■ **SOURCE INFORMATION**:
______

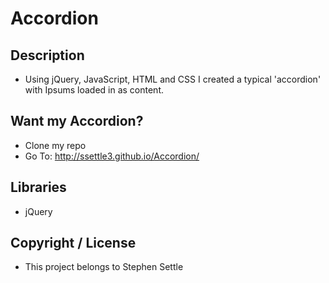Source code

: # Accordion

## Description
 * Using jQuery, JavaScript, HTML and CSS I created a typical 'accordion' with Ipsums loaded in as content.

## Want my Accordion?
 * Clone my repo
 * Go To: http://ssettle3.github.io/Accordion/

## Libraries
 * jQuery

## Copyright / License
 * This project belongs to Stephen Settle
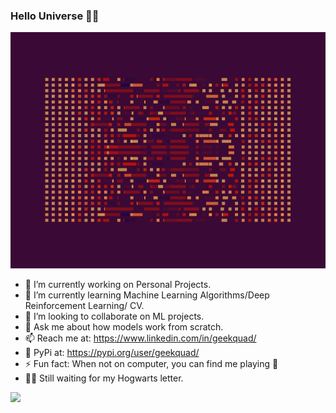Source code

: ### Hello Universe 🌌👋
<img src="https://github.com/geekquad/geekquad/blob/master/algo.gif">

- 🔭 I’m currently working on Personal Projects.
- 🌱 I’m currently learning Machine Learning Algorithms/Deep Reinforcement Learning/ CV.
- 👯 I’m looking to collaborate on ML projects.
- 💬 Ask me about how models work from scratch.
- 📫 Reach me at: https://www.linkedin.com/in/geekquad/ 
- 🐍 PyPi at: https://pypi.org/user/geekquad/ 
- ⚡ Fun fact: When not on computer, you can find me playing 🎸
- 🧹🧙 Still waiting for my Hogwarts letter. 

[![](https://github-readme-stats.vercel.app/api?username=geekquad&show_icons=true&title_color=fff&icon_color=79ff97&text_color=9f9f9f&bg_color=151515)](https://github.com/geekquad/github-readme-stats)


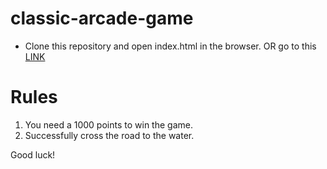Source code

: classic-arcade-game
===============================
* Clone this repository and open index.html in the browser. OR go to this [LINK](https://mnyark.github.io/classic-arcade-game/)

# Rules
1. You need a 1000 points to win the game.
2. Successfully cross the road to the water.

Good luck!
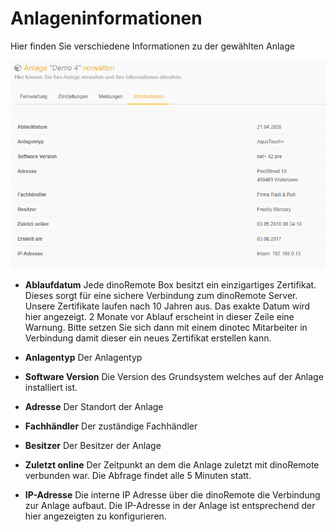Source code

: # Anlageninformationen

Hier finden Sie verschiedene Informationen zu der gewählten Anlage

![image alt text](../assets/info.png)

+ **Ablaufdatum**
Jede dinoRemote Box besitzt ein einzigartiges Zertifikat. Dieses sorgt für eine sichere Verbindung zum dinoRemote Server.
Unsere Zertifikate laufen nach 10 Jahren aus. Das exakte Datum wird hier angezeigt. 2 Monate vor Ablauf erscheint in dieser Zeile eine Warnung. Bitte setzen Sie sich dann mit einem dinotec Mitarbeiter in Verbindung damit dieser ein neues Zertifikat erstellen kann.

+ **Anlagentyp**
Der Anlagentyp

+ **Software Version**
Die Version des Grundsystem welches auf der Anlage installiert ist.

+ **Adresse**
Der Standort der Anlage

+ **Fachhändler**
Der zuständige Fachhändler 

+ **Besitzer**
Der Besitzer der Anlage

+ **Zuletzt online**
Der Zeitpunkt an dem die Anlage zuletzt mit dinoRemote verbunden war. Die Abfrage findet alle 5 Minuten statt.

+ **IP-Adresse**
Die interne IP Adresse über die dinoRemote die Verbindung zur Anlage aufbaut. Die IP-Adresse in der Anlage ist entsprechend der hier angezeigten zu konfigurieren.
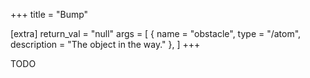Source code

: +++
title = "Bump"

[extra]
return_val = "null"
args = [
    { name = "obstacle", type = "/atom", description = "The object in the way." },
    ]
+++

TODO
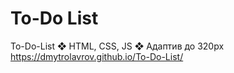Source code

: # To-Do List
To-Do-List ❖ HTML, CSS, JS ❖ Адаптив до 320px <br />
https://dmytrolavrov.github.io/To-Do-List/
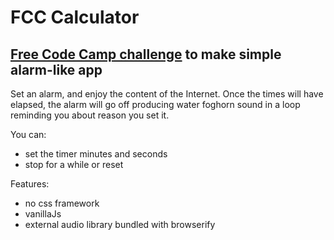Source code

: FCC Calculator
===========================
[Free Code Camp challenge](https://www.freecodecamp.org/challenges/build-a-pomodoro-clock) to make simple alarm-like app
--------------------------
Set an alarm, and enjoy the content of the Internet. Once the times will have elapsed, the alarm will go off producing water foghorn sound in a loop reminding you about reason you set it.

You can:
- set the timer minutes and seconds
- stop for a while or reset

Features:
- no css framework
- vanillaJs
- external audio library bundled with browserify

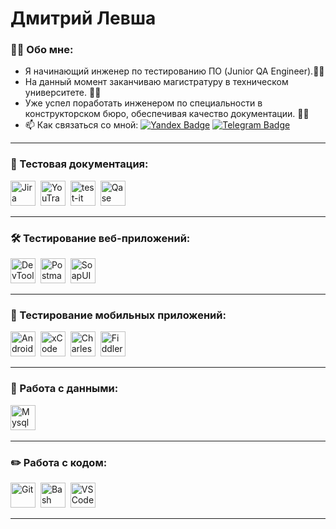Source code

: # Дмитрий Левша


### 👨‍💻 Обо мне:

- Я начинающий инженер по тестированию ПО (Junior QA Engineer).👨‍💻
- На данный момент заканчиваю магистратуру в техническом университете. 👨‍🎓
- Уже успел поработать инженером по специальности в конструкторском бюро, обеспечивая качество документации. 👩‍🔧 
- 📫 Как связаться со мной: [![Yandex Badge](https://img.shields.io/badge/-Яндекс-red?style=flat&logo=Ya&logoColor=white)](mailto:Levsha.Dimaqa@yandex.ru) [![Telegram Badge](https://img.shields.io/badge/-Telegram-blue?style=flat&logo=Telegram&logoColor=white)](https://t.me/LevshaDimaqa)


---

### 📁 Тестовая документация:

<div>
  <img src="https://cdn.jsdelivr.net/gh/devicons/devicon/icons/jira/jira-original.svg" title="Jira" alt="Jira" width="40" height="40"/>&nbsp
  <img src="https://upload.wikimedia.org/wikipedia/commons/thumb/8/8d/YouTrack_Icon.svg/1024px-YouTrack_Icon.svg.png?20200803082248" title="YouTrack" alt="YouTrack" width="40" height="40"/>&nbsp
  <img src="https://docs.testit.software/images/testit_logo_icon_blue.png" title="test-it" alt="test-it" width="40" height="40"/>&nbsp
  <img src="https://luna1.co/eb0187.png" title="Qase" alt="Qase" width="40" height="40"/>&nbsp
</div>

---

### 🛠 Тестирование веб-приложений:

<div>
  <img src="https://d33wubrfki0l68.cloudfront.net/38b5c953a4667366685d55db55d057c86db1fc54/a0fdc/static/acae6b24d940347661ca901ea07f47c1/chrome-dev-logo-icon.png" title="DevTools" alt="DevTools" width="40" height="40"/>&nbsp
  <img src="https://seeklogo.com/images/P/postman-logo-0087CA0D15-seeklogo.com.png" title="Postman" alt="Postman" width="40" height="40"/>&nbsp
  <img src="https://encrypted-tbn0.gstatic.com/images?q=tbn:ANd9GcQ6Rv4zlI7o7WdBMnT_ESc-4WiFU80HM6bJJkgc-JgAH2Lhc3WUl2A5kXisDABKd4rfJyE&usqp=CAU" title="SoapUI" alt="SoapUI" width="40" height="40"/>&nbsp
</div>

---

### 📱 Тестирование мобильных приложений:

<div>
  <img src="https://cdn.jsdelivr.net/gh/devicons/devicon/icons/androidstudio/androidstudio-original.svg" title="AndroidStudio" alt="AndroidStudio" width="40" height="40"/>&nbsp
  <img src="https://cdn.jsdelivr.net/gh/devicons/devicon/icons/xcode/xcode-original.svg" title="xCode" alt="xCode" width="40" height="40"/>&nbsp
  <img src="https://cdn.icon-icons.com/icons2/3053/PNG/512/charles_proxy_macos_bigsur_icon_190302.png" title="CharlesProxy" alt="CharlesProxy" width="40" height="40"/>&nbsp
  <img src="https://www.megaleechers.com/storage/Fiddler-Everywhere-Icon.png" title="Fiddler" alt="Fiddler" width="40" height="40"/>&nbsp
</div>


---

### 💾 Работа с данными:

<div>
  <img src="https://cdn.jsdelivr.net/gh/devicons/devicon/icons/mysql/mysql-original.svg" title="Mysql" alt="Mysql" width="40" height="40"/>&nbsp
</div>

---

### ✏️ Работа с кодом:

<div>
  <img src="https://cdn.jsdelivr.net/gh/devicons/devicon/icons/git/git-original.svg" title="Git" alt="Git" width="40" height="40"/>&nbsp
  <img src="https://upload.wikimedia.org/wikipedia/commons/thumb/4/4b/Bash_Logo_Colored.svg/1024px-Bash_Logo_Colored.svg.png?20180723054350" title="Bash" alt="Bash" width="40" height="40"/>&nbsp
  <img src="https://cdn.jsdelivr.net/gh/devicons/devicon/icons/vscode/vscode-original.svg" title="VSCode" alt="VSCode" width="40" height="40"/>&nbsp
  
</div>

---

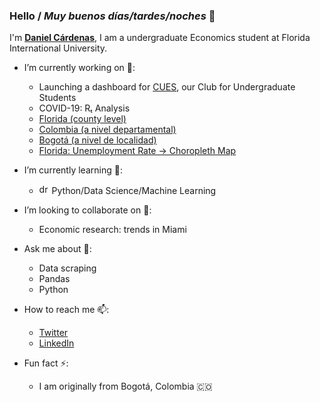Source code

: ### Hello / _Muy buenos días/tardes/noches_ 👋

I'm [**Daniel Cárdenas**](https://danielcs88.github.io/index.html), I am a undergraduate Economics student at Florida International University.

- I’m currently working on 🔭:
  * Launching a dashboard for [CUES](http://instagram.com/cuesatfiu), our Club for Undergraduate Students
  * COVID-19: Rₜ Analysis
   - [Florida (county level)](https://danielcs88.github.io/covid-19.html)
   - [Colombia (a nivel departamental)](https://danielcs88.github.io/Colombia%20R_t.html)
   - [Bogotá (a nivel de localidad)](https://danielcs88.github.io/Bogota_Rt.html)
  * [Florida: Unemployment Rate -> Choropleth Map](https://danielcs88.github.io/cues/flMay2020_unemp_map.html)
   

- I’m currently learning 🌱:
  * <img src="https://upload.wikimedia.org/wikipedia/commons/c/c3/Python-logo-notext.svg" alt="drawing" width="16"/> Python/Data Science/Machine Learning

- I’m looking to collaborate on 👯:
  * Economic research: trends in Miami

- Ask me about 💬:
  * Data scraping
  * Pandas
  * Python

- How to reach me 📫:
  * [Twitter](https://twitter.com/DanielCardenas_)
  * [LinkedIn](https://www.linkedin.com/in/danielcs88/)

- Fun fact ⚡:
  * I am originally from Bogotá, Colombia 🇨🇴

<!-- - 😄 Pronouns: ...-->
<!--- 🤔 I’m looking for help with: -->
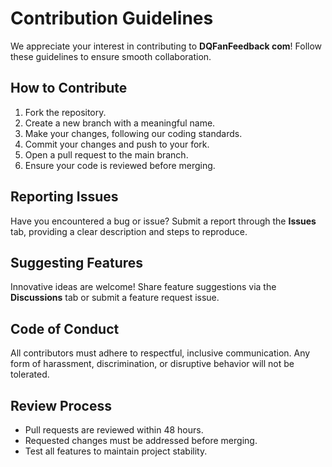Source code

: # Contribution Guidelines

We appreciate your interest in contributing to **DQFanFeedback com**! Follow these guidelines to ensure smooth collaboration.

## How to Contribute

1. Fork the repository.
2. Create a new branch with a meaningful name.
3. Make your changes, following our coding standards.
4. Commit your changes and push to your fork.
5. Open a pull request to the main branch.
6. Ensure your code is reviewed before merging.

## Reporting Issues

Have you encountered a bug or issue? Submit a report through the **Issues** tab, providing a clear description and steps to reproduce.

## Suggesting Features

Innovative ideas are welcome! Share feature suggestions via the **Discussions** tab or submit a feature request issue.

## Code of Conduct

All contributors must adhere to respectful, inclusive communication. Any form of harassment, discrimination, or disruptive behavior will not be tolerated.

## Review Process

- Pull requests are reviewed within 48 hours.
- Requested changes must be addressed before merging.
- Test all features to maintain project stability.
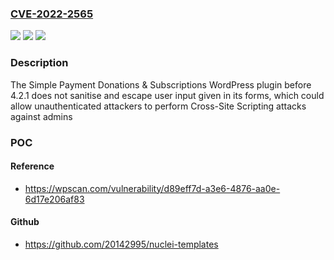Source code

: ### [CVE-2022-2565](https://cve.mitre.org/cgi-bin/cvename.cgi?name=CVE-2022-2565)
![](https://img.shields.io/static/v1?label=Product&message=Simple%20Payment%20Donations%20%26%20Subscriptions%20Plugin%20by%20Paymattic%20%E2%80%93%20Best%20Payments%20Plugin%20for%20WP&color=blue)
![](https://img.shields.io/static/v1?label=Version&message=4.2.1%3C%204.2.1%20&color=brighgreen)
![](https://img.shields.io/static/v1?label=Vulnerability&message=CWE-79%20Cross-Site%20Scripting%20(XSS)&color=brighgreen)

### Description

The Simple Payment Donations & Subscriptions WordPress plugin before 4.2.1 does not sanitise and escape user input given in its forms, which could allow unauthenticated attackers to perform Cross-Site Scripting attacks against admins

### POC

#### Reference
- https://wpscan.com/vulnerability/d89eff7d-a3e6-4876-aa0e-6d17e206af83

#### Github
- https://github.com/20142995/nuclei-templates

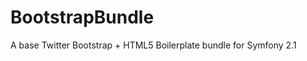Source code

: BootstrapBundle
===============

A base Twitter Bootstrap + HTML5 Boilerplate bundle for Symfony 2.1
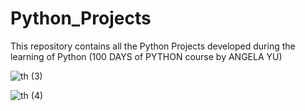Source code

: # Python_Projects
This repository contains all the Python Projects developed during the learning of Python (100 DAYS of PYTHON course by ANGELA YU)


![th (3)](https://github.com/yashigupta4623/Python_Projects/assets/98335217/4c85f476-05f5-4a3b-831f-fe222e669934)

![th (4)](https://github.com/yashigupta4623/Python_Projects/assets/98335217/a83e0e98-7ebd-496e-a665-c79b3a5ecbe3)

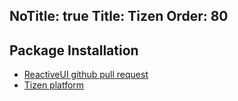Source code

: NoTitle: true
Title: Tizen
Order: 80
---

## Package Installation

* [ReactiveUI github pull request](https://github.com/reactiveui/ReactiveUI/pull/1387)
* [Tizen platform](../../../docs/guidelines/platform/tizen)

______

■ **WHAT IS REQUIRED**: Copy out the listing above from the line containing "- ⚡ Fun fact: When" to the line containing "Jede dinoRemote Box", both included, exactly as written and minus the images.

■ **REPLY TO THE EXERCISE**:
- ⚡ Fun fact: When not on computer, you can find me playing 🎸
- 🧹🧙 Still waiting for my Hogwarts letter. 

[![](https://github-readme-stats.vercel.app/api?username=geekquad&show_icons=true&title_color=fff&icon_color=79ff97&text_color=9f9f9f&bg_color=151515)](https://github.com/geekquad/github-readme-stats)


Source code

: classic-arcade-game
===============================
* Clone this repository and open index.html in the browser. OR go to this [LINK](https://mnyark.github.io/classic-arcade-game/)

# Rules
1. You need a 1000 points to win the game.
2. Successfully cross the road to the water.

Good luck!
Source code

: # Anlageninformationen

Hier finden Sie verschiedene Informationen zu der gewählten Anlage

![image alt text](../assets/info.png)

+ **Ablaufdatum**
Jede dinoRemote Box besitzt ein einzigartiges Zertifikat. Dieses sorgt für eine sichere Verbindung zum dinoRemote Server.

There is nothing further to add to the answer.